* **Task item**
Could you copy the records below exactly, leaving out any pictures they include?

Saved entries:
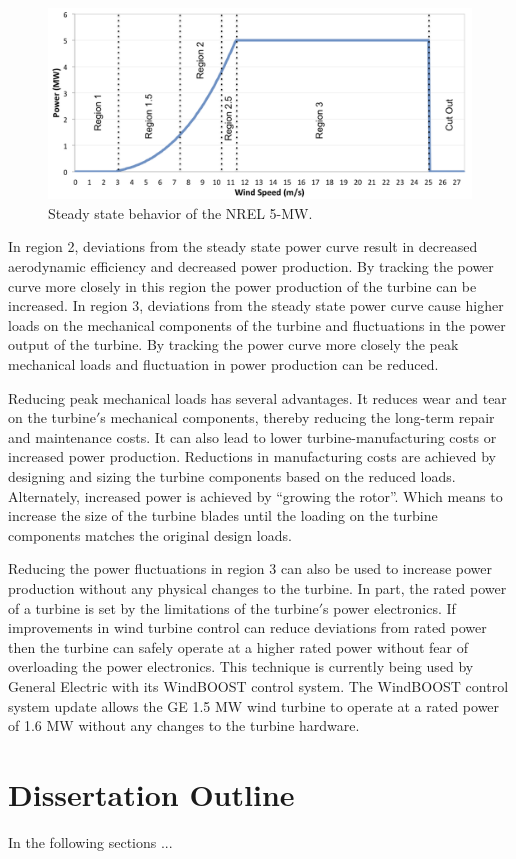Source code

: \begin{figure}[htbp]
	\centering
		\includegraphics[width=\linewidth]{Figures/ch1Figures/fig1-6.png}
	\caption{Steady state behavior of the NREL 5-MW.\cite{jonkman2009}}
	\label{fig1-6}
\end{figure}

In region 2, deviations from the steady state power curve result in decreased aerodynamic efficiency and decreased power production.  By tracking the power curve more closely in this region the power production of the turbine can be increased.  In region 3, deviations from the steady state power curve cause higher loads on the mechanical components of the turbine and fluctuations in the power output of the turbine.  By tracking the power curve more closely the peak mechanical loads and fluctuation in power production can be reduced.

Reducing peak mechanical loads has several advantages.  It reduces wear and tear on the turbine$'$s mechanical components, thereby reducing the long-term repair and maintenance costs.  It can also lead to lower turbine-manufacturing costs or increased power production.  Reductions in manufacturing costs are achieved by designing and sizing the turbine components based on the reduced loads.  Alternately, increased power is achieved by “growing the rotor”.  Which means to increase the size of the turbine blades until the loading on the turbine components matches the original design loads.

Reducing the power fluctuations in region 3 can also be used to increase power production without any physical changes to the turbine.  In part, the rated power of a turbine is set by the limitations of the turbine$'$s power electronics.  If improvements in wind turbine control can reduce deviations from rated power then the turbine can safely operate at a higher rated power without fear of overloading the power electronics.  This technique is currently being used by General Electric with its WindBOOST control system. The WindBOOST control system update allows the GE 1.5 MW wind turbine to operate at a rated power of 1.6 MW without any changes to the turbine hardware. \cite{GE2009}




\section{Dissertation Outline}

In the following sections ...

* **Response area**
Source code

: \begin{figure}[htbp]
	\centering
		\includegraphics[width=\linewidth]{Figures/ch1Figures/fig1-6.png}
	\caption{Steady state behavior of the NREL 5-MW.\cite{jonkman2009}}
	\label{fig1-6}
\end{figure}

In region 2, deviations from the steady state power curve result in decreased aerodynamic efficiency and decreased power production.  By tracking the power curve more closely in this region the power production of the turbine can be increased.  In region 3, deviations from the steady state power curve cause higher loads on the mechanical components of the turbine and fluctuations in the power output of the turbine.  By tracking the power curve more closely the peak mechanical loads and fluctuation in power production can be reduced.

Reducing peak mechanical loads has several advantages.  It reduces wear and tear on the turbine$'$s mechanical components, thereby reducing the long-term repair and maintenance costs.  It can also lead to lower turbine-manufacturing costs or increased power production.  Reductions in manufacturing costs are achieved by designing and sizing the turbine components based on the reduced loads.  Alternately, increased power is achieved by “growing the rotor”.  Which means to increase the size of the turbine blades until the loading on the turbine components matches the original design loads.

Reducing the power fluctuations in region 3 can also be used to increase power production without any physical changes to the turbine.  In part, the rated power of a turbine is set by the limitations of the turbine$'$s power electronics.  If improvements in wind turbine control can reduce deviations from rated power then the turbine can safely operate at a higher rated power without fear of overloading the power electronics.  This technique is currently being used by General Electric with its WindBOOST control system. The WindBOOST control system update allows the GE 1.5 MW wind turbine to operate at a rated power of 1.6 MW without any changes to the turbine hardware. \cite{GE2009}




\section{Dissertation Outline}

In the following sections ...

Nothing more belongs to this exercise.